Lessons from a Small Farmer

Clockwise: aubergine growing in the garden; Barbialla Nuova’s lake; a spider makes its home amidst the blackberry brambles; drawing on the car’s dusty rear window for kids by kids

Over the last couple weeks while WWOOFing, I weeded a pumpkin patch, staked tomatoes, cleaned and revitalized a garden bed, created and turned compost piles, sanded and painted wood beams, and helped measure and construct a pergola. All these were activities I’d never done before. They were only the tip of the iceberg in what I learned while in Tuscany.

The thing is, volunteering with WWOOF is not simply a job or a means of traveling cheaply, it is adopting a lifestyle and exploring a set of values. I did it because I was interested in learning about sustainable agriculture and the rural lifestyle of a farmer, but I ended up getting crash courses on Australian folk music, parenting small children and welding. I was lucky to find a family who welcomed me into their daily routine, included me in meals and activities, and were genuinely interested in getting to know me. And although I initially wanted to live with an Italian family to improve my Italian, I am very happy that my host family was English-speaking because I wouldn’t have been able to connect beyond a superficial level otherwise.

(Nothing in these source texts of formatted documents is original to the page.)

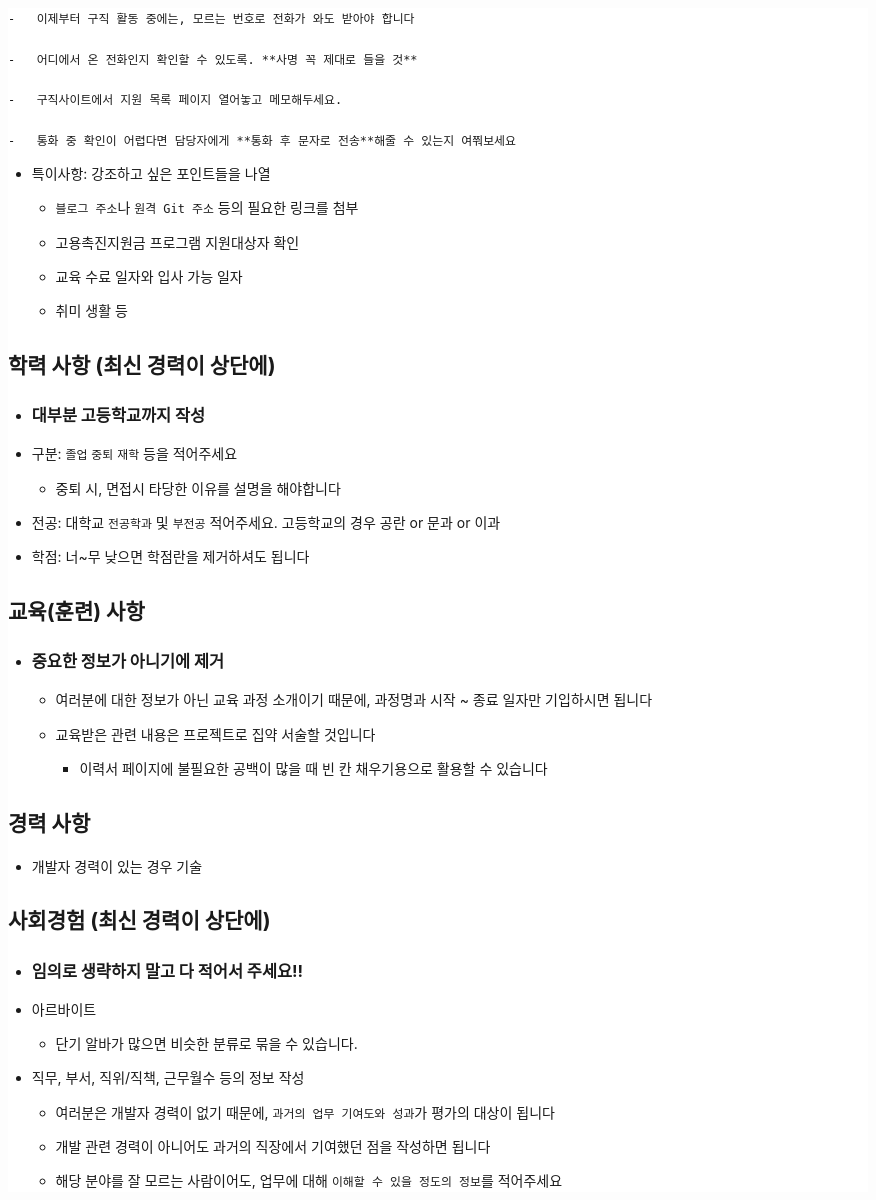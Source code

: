     -   이제부터 구직 활동 중에는, 모르는 번호로 전화가 와도 받아야 합니다

    -   어디에서 온 전화인지 확인할 수 있도록. **사명 꼭 제대로 들을 것**

    -   구직사이트에서 지원 목록 페이지 열어놓고 메모해두세요.

    -   통화 중 확인이 어렵다면 담당자에게 **통화 후 문자로 전송**해줄 수 있는지 여쭤보세요

-   특이사항: 강조하고 싶은 포인트들을 나열

    -   `블로그 주소`나 `원격 Git 주소` 등의 필요한 링크를 첨부

    -   고용촉진지원금 프로그램 지원대상자 확인

    -   교육 수료 일자와 입사 가능 일자

    -   취미 생활 등

## 학력 사항 (최신 경력이 상단에)

-   ### 대부분 고등학교까지 작성

-   구분: `졸업` `중퇴` `재학` 등을 적어주세요

    -   중퇴 시, 면접시 타당한 이유를 설명을 해야합니다

-   전공: 대학교 `전공학과` 및 `부전공` 적어주세요. 고등학교의 경우 공란 or 문과 or 이과

-   학점: 너~무 낮으면 학점란을 제거하셔도 됩니다

## 교육(훈련) 사항

-   ### 중요한 정보가 아니기에 제거

    -   여러분에 대한 정보가 아닌 교육 과정 소개이기 때문에, 과정명과 시작 ~ 종료 일자만 기입하시면 됩니다

    -   교육받은 관련 내용은 프로젝트로 집약 서술할 것입니다

        -   이력서 페이지에 불필요한 공백이 많을 때 빈 칸 채우기용으로 활용할 수 있습니다

## 경력 사항

-   개발자 경력이 있는 경우 기술

## 사회경험 (최신 경력이 상단에)

-   ### 임의로 생략하지 말고 다 적어서 주세요!!

-   아르바이트

    -   단기 알바가 많으면 비슷한 분류로 묶을 수 있습니다.

-   직무, 부서, 직위/직책, 근무월수 등의 정보 작성

    -   여러분은 개발자 경력이 없기 때문에, `과거의 업무 기여도와 성과`가 평가의 대상이 됩니다

    -   개발 관련 경력이 아니어도 과거의 직장에서 기여했던 점을 작성하면 됩니다

    -   해당 분야를 잘 모르는 사람이어도, 업무에 대해 `이해할 수 있을 정도의 정보`를 적어주세요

A few lessons from an agrarian lifestyle:

  • Resourcefulness and a can-do attitude are king on the farm. When you are far from town and every retailer is closed in August anyway, you find a way to make it work. If the square peg doesn’t fit into the circle bracket, by golly, we will saw it off and weld a new square bracket to fit the peg. Accordingly, you need a diverse skill set to employ on the farm. I was wholly impressed at Ken’s ability to plant pergola posts and bake sourdough bread, all in one afternoon. The farmer is truly today’s Renaissance man. As Thomas Jefferson wrote in 1803, “The class principally defective is that of agriculture. It is the first in utility, and ought to be the first in respect…It counts among it handmaids of the most respectable sciences, such as Chemistry, Natural Philosophy, Mechanics, Mathematics generally, Natural History, Botany. In every College and University, a professorship of agriculture, and the class of its students, might be honored as the first.” What would the world look like if farming and producing the nation’s supply of food were viewed as being just as important and honorable as the medical profession?
  • Nature is an inextricable part of the landscape and “getting in touch with nature” literally means just that. Here, the insects are more frequent and larger in size. (Thus far tonight while writing this post, I’ve been hit in the head twice by beetles.) Bees and wasps abound, and field mice are not unusual visitors. One morning, Amy saw a snake in the living room. With typical farmer’s practicality, Ken responded by saying, “Well, maybe it’ll eat the mice.” Unlike their urban counterparts though, mice and flies in the country are not dangerous and don’t carry diseases.
  • There is a strong deference to tradition and making things by hand. This is partly because farmers have the knowledge base to can vegetables or construct a shed from scratch, and partly because they understand the value added by artisanal production techniques. After hearing Ken’s discussion on how roller mills (most large commercial mills) and stone-ground mills produce flour, I was convinced that stone-ground flours are worth the minor price premium.

I am sad to leave Barbialla Nuova but all good things must come to an end. Time to look for a new WWOOF host in Piemonte?